Before continuing, let me say, students, be sure not to cite Young’s article in your school papers, unless the subject is the progress of psychosis.
Young has an obvious attachment to the romance of the war in Vietnam; he has written about it in the Strib before. He was in Vietnam for part of the war, not as a soldier as I recall, but as some kind of civilian evangelist for the American Way, sort of a latter-day Quiet American, perhaps. He has harbored a bitterness against all the dirty hippies, and Uncle Walter Cronkite, too, for tanking the war. Young is oblivious to the fact that the Vietnam war was pre-tanked long before 1968 and the events he complains about in his op-ed. But his point is a common conservative canard. Here’s the lede:
When the complete history of the decline and fall of the American nation comes to be written, the turning point toward failure will not be recorded as the election of Donald Trump in 2016. It will be found among the events of 1968.
The year 1968 featured the Tet Offensive, the assassination of two anti-war activists, Martin Luther King, Jr. and Robert Kennedy, and the police riot (because that is what it was, incited by Chicago’s mayor, Richard Daley) at the Democratic National Convention.
The most trusted journalist in America at time, probably ever, Walter Cronkite, returned from a trip to Vietnam after Tet (he’d been there before), and told us at the end of a newscast that the best we could hope for was an ugly war of attrition and stalemate in Vietnam. Robert McNamara, the architect of the massive escalation of the war, resigned in February, 1968.
In his memoir, McNamara wrote that the U.S. should have begun to pull out of Vietnam in 1963. He also said this:
“I want to put Vietnam in context,” he writes, because he believes that Vietnam helped make the American people cynical about their Government and because “it is cynicism that makes Americans reluctant to support their leaders in the actions necessary to confront and solve our problems at home and abroad.”

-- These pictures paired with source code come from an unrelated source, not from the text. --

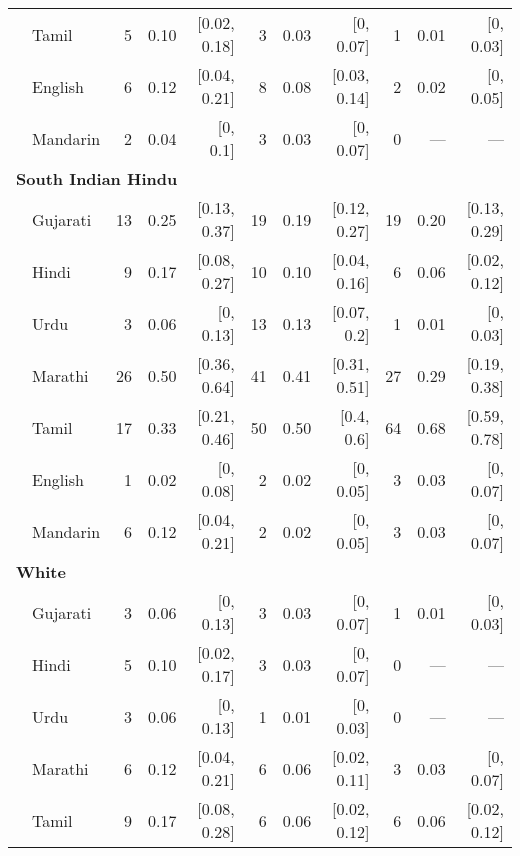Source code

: \begin{table}[t]
\begin{footnotesize}
\begin{tabular}{p{.1in}lrrrrrrrrr}
 & Tamil & 5 & 0.10 & [0.02, 0.18] & 3 & 0.03 & [0, 0.07] & 1 & 0.01 & [0, 0.03]\\

 & English & 6 & 0.12 & [0.04, 0.21] & 8 & 0.08 & [0.03, 0.14] & 2 & 0.02 & [0, 0.05]\\

& Mandarin & 2 & 0.04 & [0, 0.1] & 3 & 0.03 & [0, 0.07] & 0 & --- & ---\\
\midrule
\multicolumn{11}{l}{\textbf{South Indian Hindu}}\\
& Gujarati & 13 & 0.25 & [0.13, 0.37] & 19 & 0.19 & [0.12, 0.27] & 19 & 0.20 & [0.13, 0.29]\\

 & Hindi & 9 & 0.17 & [0.08, 0.27] & 10 & 0.10 & [0.04, 0.16] & 6 & 0.06 & [0.02, 0.12]\\

 & Urdu & 3 & 0.06 & [0, 0.13] & 13 & 0.13 & [0.07, 0.2] & 1 & 0.01 & [0, 0.03]\\

 & Marathi & 26 & 0.50 & [0.36, 0.64] & 41 & 0.41 & [0.31, 0.51] & 27 & 0.29 & [0.19, 0.38]\\

 & Tamil & 17 & 0.33 & [0.21, 0.46] & 50 & 0.50 & [0.4, 0.6] & 64 & 0.68 & [0.59, 0.78]\\

 & English & 1 & 0.02 & [0, 0.08] & 2 & 0.02 & [0, 0.05] & 3 & 0.03 & [0, 0.07]\\

 & Mandarin & 6 & 0.12 & [0.04, 0.21] & 2 & 0.02 & [0, 0.05] & 3 & 0.03 & [0, 0.07]\\

\midrule
\multicolumn{11}{l}{\textbf{White}}\\
  & Gujarati & 3 & 0.06 & [0, 0.13] & 3 & 0.03 & [0, 0.07] & 1 & 0.01 & [0, 0.03]\\

 & Hindi & 5 & 0.10 & [0.02, 0.17] & 3 & 0.03 & [0, 0.07] & 0 & --- & ---\\

 & Urdu & 3 & 0.06 & [0, 0.13] & 1 & 0.01 & [0, 0.03] & 0 & --- & ---\\

 & Marathi & 6 & 0.12 & [0.04, 0.21] & 6 & 0.06 & [0.02, 0.11] & 3 & 0.03 & [0, 0.07]\\

 & Tamil & 9 & 0.17 & [0.08, 0.28] & 6 & 0.06 & [0.02, 0.12] & 6 & 0.06 & [0.02, 0.12]\\


\end{tabular}
\end{footnotesize}
\end{table}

So Stephen Young has it ass backwards. The hippies and the Yippies and all the anti-war protesters didn’t create the cynicism; they were the product of it, years in the making. I know this first hand.
Young writes that, as reported in the recent Ken Burns documentary, the Tet Offensive was a military failure for the North Vietnamese and the Vietcong. He didn’t see, apparently, all the footage of the growing misgivings and resistance to the war that had been building for years leading up to Tet. It was perhaps a military failure (it didn’t overthrow the South), but it was a huge strategic victory. After Tet, even our military and political leaders couldn’t maintain the fiction that we were winning. Young seems to lament that we didn’t stick another 50,000 men and women (yes, there are women on the wall, too) into the maw of that fruitless endeavor.
Young repeats another canard: the U.S. had never lost a war before Vietnam. You only have to look as far back as the Korean conflict to recognize what baloney that is. We were in retreat at the time of the cease-fire.
If you look at our expeditionary endeavors since World War Two: Korea, Vietnam, Afghanistan, and Iraq, we’ve never won a boots-on-the ground war since then. A lot of vets will tell you that it is hard to beat a dog in his own backyard.
Well, we did kick Grenada’s ass, and I guess Panama’s, too, so there is that.